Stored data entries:
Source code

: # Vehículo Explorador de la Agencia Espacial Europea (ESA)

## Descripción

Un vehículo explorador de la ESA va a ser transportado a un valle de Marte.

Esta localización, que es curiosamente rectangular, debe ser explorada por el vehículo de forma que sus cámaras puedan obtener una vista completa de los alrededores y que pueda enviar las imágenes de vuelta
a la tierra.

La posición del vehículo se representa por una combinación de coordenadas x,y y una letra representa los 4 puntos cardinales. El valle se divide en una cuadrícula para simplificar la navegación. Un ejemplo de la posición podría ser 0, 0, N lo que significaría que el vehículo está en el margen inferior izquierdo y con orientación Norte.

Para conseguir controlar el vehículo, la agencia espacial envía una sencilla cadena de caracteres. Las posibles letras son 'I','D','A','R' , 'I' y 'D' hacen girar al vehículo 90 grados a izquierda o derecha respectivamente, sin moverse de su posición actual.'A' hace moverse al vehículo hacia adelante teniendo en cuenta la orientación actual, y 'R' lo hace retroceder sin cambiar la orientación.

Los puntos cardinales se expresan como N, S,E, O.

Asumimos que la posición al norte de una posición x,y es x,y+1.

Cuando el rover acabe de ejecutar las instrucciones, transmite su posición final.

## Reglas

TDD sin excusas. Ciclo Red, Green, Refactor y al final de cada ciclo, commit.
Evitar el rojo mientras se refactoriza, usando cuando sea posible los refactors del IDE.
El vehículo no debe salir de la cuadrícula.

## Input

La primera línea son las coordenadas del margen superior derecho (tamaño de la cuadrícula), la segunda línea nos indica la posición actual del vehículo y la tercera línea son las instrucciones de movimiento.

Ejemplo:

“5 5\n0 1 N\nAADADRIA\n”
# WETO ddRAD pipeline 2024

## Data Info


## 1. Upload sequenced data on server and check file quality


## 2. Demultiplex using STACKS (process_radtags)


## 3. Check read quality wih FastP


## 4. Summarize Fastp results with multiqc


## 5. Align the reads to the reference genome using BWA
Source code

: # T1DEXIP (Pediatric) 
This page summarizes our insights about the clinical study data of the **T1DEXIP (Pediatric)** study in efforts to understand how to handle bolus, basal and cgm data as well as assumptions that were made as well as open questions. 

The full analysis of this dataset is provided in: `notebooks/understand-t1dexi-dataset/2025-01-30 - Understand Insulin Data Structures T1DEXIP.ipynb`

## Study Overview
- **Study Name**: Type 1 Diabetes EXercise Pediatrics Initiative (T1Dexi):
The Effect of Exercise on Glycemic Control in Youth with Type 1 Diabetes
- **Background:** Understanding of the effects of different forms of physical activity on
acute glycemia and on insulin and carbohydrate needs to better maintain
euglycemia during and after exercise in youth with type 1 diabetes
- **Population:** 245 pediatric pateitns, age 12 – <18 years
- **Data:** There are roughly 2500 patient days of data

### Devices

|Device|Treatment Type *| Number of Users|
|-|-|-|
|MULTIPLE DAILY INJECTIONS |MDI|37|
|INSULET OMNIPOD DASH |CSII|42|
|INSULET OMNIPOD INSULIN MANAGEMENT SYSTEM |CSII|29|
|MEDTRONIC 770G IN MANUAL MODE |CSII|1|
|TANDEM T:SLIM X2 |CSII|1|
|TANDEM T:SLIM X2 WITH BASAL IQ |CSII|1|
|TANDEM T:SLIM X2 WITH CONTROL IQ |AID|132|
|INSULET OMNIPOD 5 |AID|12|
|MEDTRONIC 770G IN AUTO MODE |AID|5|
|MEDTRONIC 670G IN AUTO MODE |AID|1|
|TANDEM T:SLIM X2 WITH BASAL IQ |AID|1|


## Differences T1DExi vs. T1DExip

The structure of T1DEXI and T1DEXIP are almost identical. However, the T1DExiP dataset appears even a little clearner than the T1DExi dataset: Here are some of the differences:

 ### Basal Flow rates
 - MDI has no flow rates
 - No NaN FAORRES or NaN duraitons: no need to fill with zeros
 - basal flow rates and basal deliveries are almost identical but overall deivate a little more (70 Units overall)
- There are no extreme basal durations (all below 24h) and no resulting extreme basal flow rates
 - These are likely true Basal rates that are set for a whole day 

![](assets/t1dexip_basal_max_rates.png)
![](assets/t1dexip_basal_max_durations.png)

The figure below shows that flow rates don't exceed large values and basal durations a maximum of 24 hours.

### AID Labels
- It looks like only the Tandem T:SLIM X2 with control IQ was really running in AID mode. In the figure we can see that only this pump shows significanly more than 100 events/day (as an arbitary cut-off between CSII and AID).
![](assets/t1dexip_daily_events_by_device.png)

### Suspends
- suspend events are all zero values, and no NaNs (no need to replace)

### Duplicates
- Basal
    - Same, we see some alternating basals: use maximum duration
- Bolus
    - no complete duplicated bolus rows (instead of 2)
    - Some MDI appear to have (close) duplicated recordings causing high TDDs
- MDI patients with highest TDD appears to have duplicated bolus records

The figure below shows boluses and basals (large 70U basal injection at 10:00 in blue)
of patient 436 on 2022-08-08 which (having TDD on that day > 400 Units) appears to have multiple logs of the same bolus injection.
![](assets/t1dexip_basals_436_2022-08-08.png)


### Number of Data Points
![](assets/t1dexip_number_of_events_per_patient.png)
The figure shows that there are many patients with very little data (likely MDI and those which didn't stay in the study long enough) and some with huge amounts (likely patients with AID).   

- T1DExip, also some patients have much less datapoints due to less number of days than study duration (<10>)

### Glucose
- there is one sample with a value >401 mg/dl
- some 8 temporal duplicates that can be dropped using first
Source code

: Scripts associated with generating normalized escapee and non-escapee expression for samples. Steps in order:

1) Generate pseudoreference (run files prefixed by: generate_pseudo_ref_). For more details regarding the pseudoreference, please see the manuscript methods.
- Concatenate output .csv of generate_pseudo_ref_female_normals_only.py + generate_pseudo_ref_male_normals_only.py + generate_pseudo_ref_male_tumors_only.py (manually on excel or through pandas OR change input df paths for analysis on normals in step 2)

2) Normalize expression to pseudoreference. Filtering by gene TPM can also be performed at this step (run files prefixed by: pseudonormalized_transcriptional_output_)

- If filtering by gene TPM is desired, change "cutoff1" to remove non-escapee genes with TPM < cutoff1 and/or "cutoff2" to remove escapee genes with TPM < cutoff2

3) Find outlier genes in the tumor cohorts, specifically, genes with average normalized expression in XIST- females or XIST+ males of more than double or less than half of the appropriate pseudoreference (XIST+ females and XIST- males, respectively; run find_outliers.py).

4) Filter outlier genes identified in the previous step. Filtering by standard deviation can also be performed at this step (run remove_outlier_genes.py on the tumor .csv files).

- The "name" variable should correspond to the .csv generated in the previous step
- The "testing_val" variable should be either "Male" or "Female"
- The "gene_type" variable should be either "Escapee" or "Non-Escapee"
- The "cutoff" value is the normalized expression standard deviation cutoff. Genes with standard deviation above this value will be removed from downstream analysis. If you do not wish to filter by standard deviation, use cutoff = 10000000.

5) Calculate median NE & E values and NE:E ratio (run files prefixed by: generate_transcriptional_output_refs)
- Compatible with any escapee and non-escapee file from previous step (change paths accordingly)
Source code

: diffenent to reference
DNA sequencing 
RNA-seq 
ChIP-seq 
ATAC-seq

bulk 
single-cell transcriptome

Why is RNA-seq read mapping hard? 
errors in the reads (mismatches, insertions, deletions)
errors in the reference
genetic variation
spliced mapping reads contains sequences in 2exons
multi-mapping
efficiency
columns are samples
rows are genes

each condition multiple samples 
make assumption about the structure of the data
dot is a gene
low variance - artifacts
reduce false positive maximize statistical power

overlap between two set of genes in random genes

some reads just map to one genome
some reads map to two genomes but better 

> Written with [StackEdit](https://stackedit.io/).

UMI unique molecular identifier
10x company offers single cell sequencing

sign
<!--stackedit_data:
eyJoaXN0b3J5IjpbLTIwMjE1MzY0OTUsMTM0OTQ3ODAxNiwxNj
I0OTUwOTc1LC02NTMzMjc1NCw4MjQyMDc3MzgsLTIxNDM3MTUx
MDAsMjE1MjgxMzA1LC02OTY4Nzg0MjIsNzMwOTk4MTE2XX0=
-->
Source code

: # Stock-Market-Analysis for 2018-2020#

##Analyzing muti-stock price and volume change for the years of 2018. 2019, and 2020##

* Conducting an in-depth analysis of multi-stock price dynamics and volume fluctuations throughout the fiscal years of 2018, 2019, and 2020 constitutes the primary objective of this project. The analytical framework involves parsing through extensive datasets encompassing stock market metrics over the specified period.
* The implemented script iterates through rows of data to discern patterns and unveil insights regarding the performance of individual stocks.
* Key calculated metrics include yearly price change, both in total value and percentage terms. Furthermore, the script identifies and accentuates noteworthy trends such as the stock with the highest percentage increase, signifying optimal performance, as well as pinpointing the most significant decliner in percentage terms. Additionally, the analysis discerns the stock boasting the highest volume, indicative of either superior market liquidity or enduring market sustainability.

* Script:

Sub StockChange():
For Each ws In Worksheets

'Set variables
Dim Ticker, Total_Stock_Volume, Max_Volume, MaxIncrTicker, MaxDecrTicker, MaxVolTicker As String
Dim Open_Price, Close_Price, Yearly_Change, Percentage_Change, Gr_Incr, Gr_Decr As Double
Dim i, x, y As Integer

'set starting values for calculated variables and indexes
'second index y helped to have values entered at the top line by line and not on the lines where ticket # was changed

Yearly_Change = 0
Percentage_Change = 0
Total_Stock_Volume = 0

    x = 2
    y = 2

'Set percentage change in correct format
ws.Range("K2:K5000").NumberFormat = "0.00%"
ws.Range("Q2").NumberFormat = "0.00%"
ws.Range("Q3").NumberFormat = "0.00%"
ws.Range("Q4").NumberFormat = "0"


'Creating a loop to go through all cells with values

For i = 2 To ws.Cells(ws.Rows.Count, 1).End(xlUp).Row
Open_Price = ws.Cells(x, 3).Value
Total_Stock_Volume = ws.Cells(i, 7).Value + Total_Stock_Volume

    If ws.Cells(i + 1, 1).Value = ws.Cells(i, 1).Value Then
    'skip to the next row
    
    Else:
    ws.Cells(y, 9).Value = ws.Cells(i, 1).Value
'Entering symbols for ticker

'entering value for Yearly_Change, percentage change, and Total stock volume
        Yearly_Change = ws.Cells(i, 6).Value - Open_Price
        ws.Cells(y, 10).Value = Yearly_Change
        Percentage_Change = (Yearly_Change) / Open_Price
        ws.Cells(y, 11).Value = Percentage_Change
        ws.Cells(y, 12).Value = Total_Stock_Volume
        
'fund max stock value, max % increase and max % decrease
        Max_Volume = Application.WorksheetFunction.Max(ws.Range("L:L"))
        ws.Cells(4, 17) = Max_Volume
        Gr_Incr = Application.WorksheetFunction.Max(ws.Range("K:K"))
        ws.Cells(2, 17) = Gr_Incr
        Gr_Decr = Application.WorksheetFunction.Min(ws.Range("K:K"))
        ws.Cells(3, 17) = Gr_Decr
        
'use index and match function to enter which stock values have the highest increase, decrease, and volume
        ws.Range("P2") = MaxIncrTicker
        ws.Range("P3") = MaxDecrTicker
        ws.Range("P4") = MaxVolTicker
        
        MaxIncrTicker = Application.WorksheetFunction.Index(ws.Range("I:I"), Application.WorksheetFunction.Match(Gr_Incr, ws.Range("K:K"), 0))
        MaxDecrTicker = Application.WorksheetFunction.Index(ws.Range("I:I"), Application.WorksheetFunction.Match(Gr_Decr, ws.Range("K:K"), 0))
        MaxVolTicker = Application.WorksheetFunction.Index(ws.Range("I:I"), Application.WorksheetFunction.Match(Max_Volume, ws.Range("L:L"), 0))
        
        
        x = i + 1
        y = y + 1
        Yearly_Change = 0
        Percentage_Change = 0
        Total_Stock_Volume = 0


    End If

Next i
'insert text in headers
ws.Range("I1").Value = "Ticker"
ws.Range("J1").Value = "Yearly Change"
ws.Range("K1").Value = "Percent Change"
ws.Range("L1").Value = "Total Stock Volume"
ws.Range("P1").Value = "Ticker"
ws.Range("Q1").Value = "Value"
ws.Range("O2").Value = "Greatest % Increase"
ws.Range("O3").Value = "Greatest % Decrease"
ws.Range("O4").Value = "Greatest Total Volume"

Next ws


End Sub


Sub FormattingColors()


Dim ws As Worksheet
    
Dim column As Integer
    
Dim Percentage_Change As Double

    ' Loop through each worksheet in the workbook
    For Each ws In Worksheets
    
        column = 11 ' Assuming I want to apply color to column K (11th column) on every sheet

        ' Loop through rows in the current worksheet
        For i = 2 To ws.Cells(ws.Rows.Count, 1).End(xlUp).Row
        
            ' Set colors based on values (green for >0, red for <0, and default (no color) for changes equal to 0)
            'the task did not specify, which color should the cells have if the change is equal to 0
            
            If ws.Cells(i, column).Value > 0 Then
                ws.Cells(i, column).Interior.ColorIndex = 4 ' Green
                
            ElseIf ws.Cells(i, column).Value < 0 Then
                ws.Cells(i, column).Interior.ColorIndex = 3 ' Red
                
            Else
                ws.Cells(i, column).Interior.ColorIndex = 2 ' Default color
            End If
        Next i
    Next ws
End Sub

**WHAT TO DO:**
For the word "AUTO", tally the lines above that hold it and answer with the number alone.

**SOLUTION FOR THIS TASK:**
2